NORTH RIDGEVILLE — The Ohio Society for the Prevention of Cruelty to Animals is formally asking the city to immediately stop the shooting of animals and to fire or suspend the humane officer involved in the recent shooting of five kittens or risk a lawsuit to force the city to halt the practice.
“This letter is to inform your offices that unless Officer (Barry) Accorti is immediately removed from his position and subjected to disciplinary actions and charges filed in criminal court,” the OSPCA will file a lawsuit seeking the changes, according to John A. Bell, an attorney in the Columbus suburb of Bexley, who represents the state organization.
The letter, dated Tuesday, was sent to Mayor David Gillock, Police Chief Michael Freeman and City Law Director Andrew Crites.
Bell said in the letter that while the state SPCA has no legal authority to conduct a criminal prosecution, the Ohio Court of Appeals “has recently held … that OSPCA has standing to sue to stop illegal killings of companion animals” by the city and its employees.
Police Chief Michael Freeman declined comment Wednesday, saying he had not yet received or read the letter.
In a recorded message left in response to calls for comment, Crites, who also had not yet received the letter, said “by no means will any threats or allegations contained in that letter alter the city’s decision on how to handle this matter and evaluate procedures at all.”

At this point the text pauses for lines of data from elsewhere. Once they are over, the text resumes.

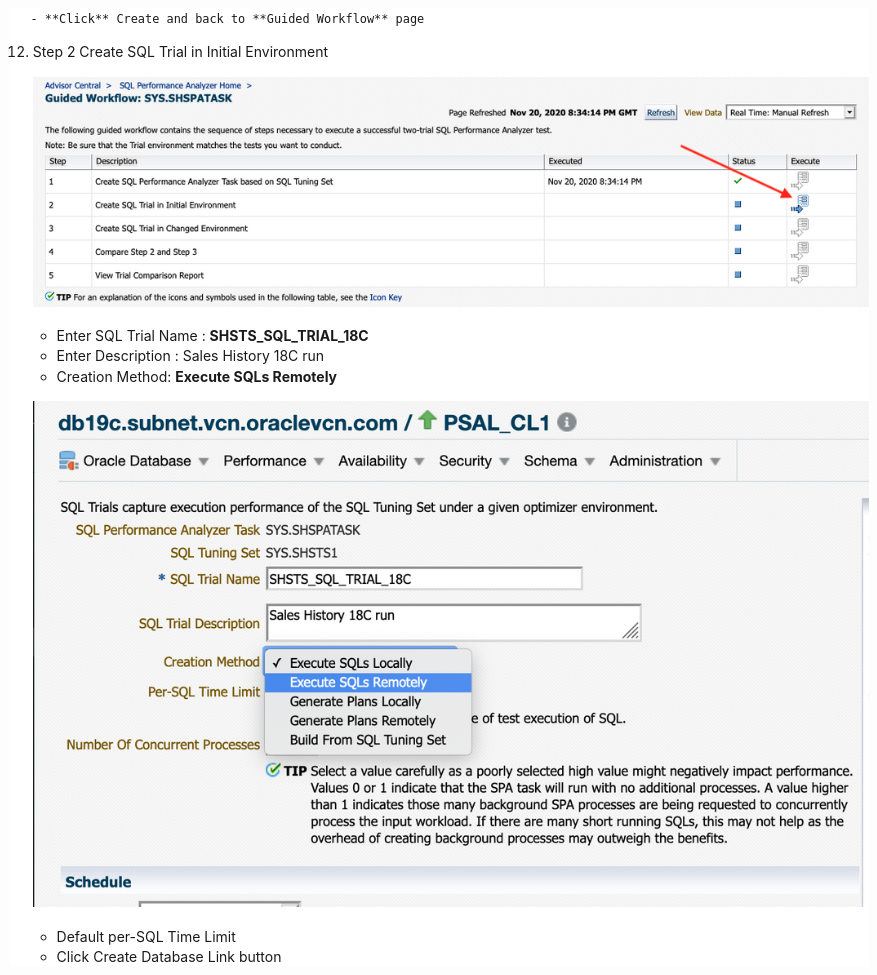        - **Click** Create and back to **Guided Workflow** page

12. Step 2 Create SQL Trial in Initial Environment

    ![Go to the step2](images/emratlab1step10a.png " ")

       - Enter SQL Trial Name : **SHSTS\_SQL\_TRIAL\_18C**
       - Enter Description : Sales History 18C run
       - Creation Method: **Execute SQLs Remotely**

    ![Execute SQLs Remotely](images/emratlab1step10b.png " ")

       - Default per-SQL Time Limit
       - Click Create Database Link button
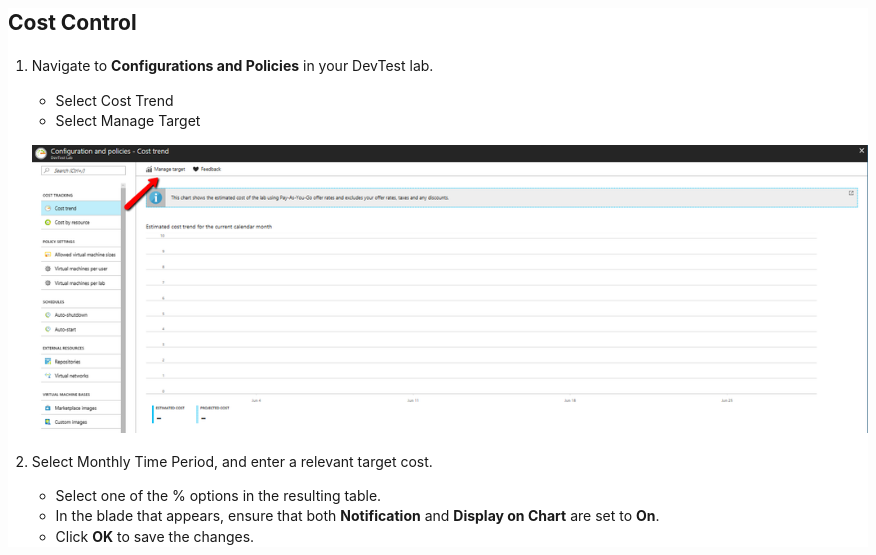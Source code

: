 ## Cost Control

1. Navigate to **Configurations and Policies** in your DevTest lab. 
    * Select Cost Trend
    * Select Manage Target

    ![Screenshot](/Images/dtl-it-10.png)

2. Select Monthly Time Period, and enter a relevant target cost.
    * Select one of the % options in the resulting table.
    * In the blade that appears, ensure that both **Notification** and **Display on Chart** are set to **On**.
    * Click **OK** to save the changes.
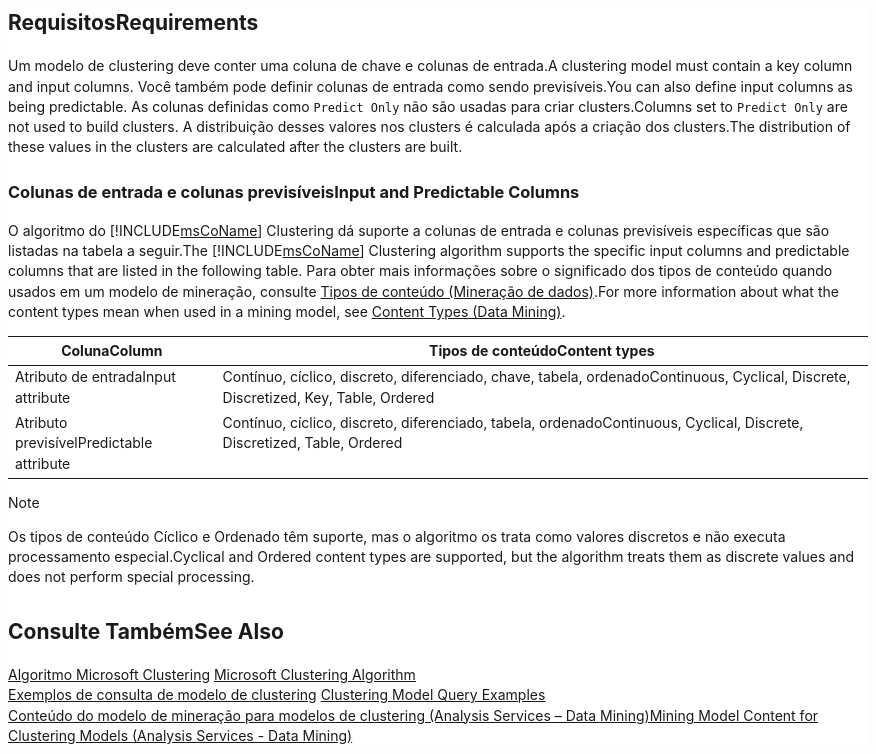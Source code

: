 ## <a name="requirements"></a><span data-ttu-id="3dfd5-237">Requisitos</span><span class="sxs-lookup"><span data-stu-id="3dfd5-237">Requirements</span></span>  
 <span data-ttu-id="3dfd5-238">Um modelo de clustering deve conter uma coluna de chave e colunas de entrada.</span><span class="sxs-lookup"><span data-stu-id="3dfd5-238">A clustering model must contain a key column and input columns.</span></span> <span data-ttu-id="3dfd5-239">Você também pode definir colunas de entrada como sendo previsíveis.</span><span class="sxs-lookup"><span data-stu-id="3dfd5-239">You can also define input columns as being predictable.</span></span> <span data-ttu-id="3dfd5-240">As colunas definidas como `Predict Only` não são usadas para criar clusters.</span><span class="sxs-lookup"><span data-stu-id="3dfd5-240">Columns set to `Predict Only` are not used to build clusters.</span></span> <span data-ttu-id="3dfd5-241">A distribuição desses valores nos clusters é calculada após a criação dos clusters.</span><span class="sxs-lookup"><span data-stu-id="3dfd5-241">The distribution of these values in the clusters are calculated after the clusters are built.</span></span>  
  
### <a name="input-and-predictable-columns"></a><span data-ttu-id="3dfd5-242">Colunas de entrada e colunas previsíveis</span><span class="sxs-lookup"><span data-stu-id="3dfd5-242">Input and Predictable Columns</span></span>  
 <span data-ttu-id="3dfd5-243">O algoritmo do [!INCLUDE[msCoName](../../includes/msconame-md.md)] Clustering dá suporte a colunas de entrada e colunas previsíveis específicas que são listadas na tabela a seguir.</span><span class="sxs-lookup"><span data-stu-id="3dfd5-243">The [!INCLUDE[msCoName](../../includes/msconame-md.md)] Clustering algorithm supports the specific input columns and predictable columns that are listed in the following table.</span></span> <span data-ttu-id="3dfd5-244">Para obter mais informações sobre o significado dos tipos de conteúdo quando usados em um modelo de mineração, consulte [Tipos de conteúdo &#40;Mineração de dados&#41;](content-types-data-mining.md).</span><span class="sxs-lookup"><span data-stu-id="3dfd5-244">For more information about what the content types mean when used in a mining model, see [Content Types &#40;Data Mining&#41;](content-types-data-mining.md).</span></span>  
  
|<span data-ttu-id="3dfd5-245">Coluna</span><span class="sxs-lookup"><span data-stu-id="3dfd5-245">Column</span></span>|<span data-ttu-id="3dfd5-246">Tipos de conteúdo</span><span class="sxs-lookup"><span data-stu-id="3dfd5-246">Content types</span></span>|  
|------------|-------------------|  
|<span data-ttu-id="3dfd5-247">Atributo de entrada</span><span class="sxs-lookup"><span data-stu-id="3dfd5-247">Input attribute</span></span>|<span data-ttu-id="3dfd5-248">Contínuo, cíclico, discreto, diferenciado, chave, tabela, ordenado</span><span class="sxs-lookup"><span data-stu-id="3dfd5-248">Continuous, Cyclical, Discrete, Discretized, Key, Table, Ordered</span></span>|  
|<span data-ttu-id="3dfd5-249">Atributo previsível</span><span class="sxs-lookup"><span data-stu-id="3dfd5-249">Predictable attribute</span></span>|<span data-ttu-id="3dfd5-250">Contínuo, cíclico, discreto, diferenciado, tabela, ordenado</span><span class="sxs-lookup"><span data-stu-id="3dfd5-250">Continuous, Cyclical, Discrete, Discretized, Table, Ordered</span></span>|  
  
> [!NOTE]  
>  <span data-ttu-id="3dfd5-251">Os tipos de conteúdo Cíclico e Ordenado têm suporte, mas o algoritmo os trata como valores discretos e não executa processamento especial.</span><span class="sxs-lookup"><span data-stu-id="3dfd5-251">Cyclical and Ordered content types are supported, but the algorithm treats them as discrete values and does not perform special processing.</span></span>  
  
## <a name="see-also"></a><span data-ttu-id="3dfd5-252">Consulte Também</span><span class="sxs-lookup"><span data-stu-id="3dfd5-252">See Also</span></span>  
 <span data-ttu-id="3dfd5-253">[Algoritmo Microsoft Clustering](microsoft-clustering-algorithm.md) </span><span class="sxs-lookup"><span data-stu-id="3dfd5-253">[Microsoft Clustering Algorithm](microsoft-clustering-algorithm.md) </span></span>  
 <span data-ttu-id="3dfd5-254">[Exemplos de consulta de modelo de clustering](clustering-model-query-examples.md) </span><span class="sxs-lookup"><span data-stu-id="3dfd5-254">[Clustering Model Query Examples](clustering-model-query-examples.md) </span></span>  
 [<span data-ttu-id="3dfd5-255">Conteúdo do modelo de mineração para modelos de clustering &#40;Analysis Services – Data Mining&#41;</span><span class="sxs-lookup"><span data-stu-id="3dfd5-255">Mining Model Content for Clustering Models &#40;Analysis Services - Data Mining&#41;</span></span>](mining-model-content-for-clustering-models-analysis-services-data-mining.md)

Crites went on to say that “the city is going to continue to do what we said we would do, which is talk with the county’s Friendship Animal Protective League to evaluate the city’s animal complaint procedures and potentially develop new policy, and we’ll let everyone know once that process is over.”
Bell, who could not be reached for comment, maintains Accorti violated several state criminal statutes relating to “injuring animals,” “cruelty to animals” and “discharge of firearms on or near prohibited premises.”
Bell quoted a state law that relates to “injuring animals” and states “no person shall maliciously, or willfully, and without the consent of the owner, kill or injure” a wide array of animals including horses, sheep, dogs and cats.
Most accounts of the shooting of five kittens by Accorti on June 10 after a homeowner asked for help in getting rid of them did not indicate the woman owned the animals. But Bell said another section of Ohio law deems it illegal to needlessly mutilate or kill an animal.
Bell also maintained Accorti violated state law covering discharge of a firearm “on or near prohibited premises” when he fired five shots in the backyard of the woman’s home.
The OSPCA asked that the city provide written confirmation by June 28 of acting on the demands made by the organization.
The letter states Accorti shot and killed the kittens with a rifle, but police have stated the humane officer used a .22-caliber pistol.
“Given the public outcry, it is hard to believe that any of your offices would want OSPCA to have to publicly lay out all of that evidence (which it claimed to have obtained) in a public courtroom,” Bell said.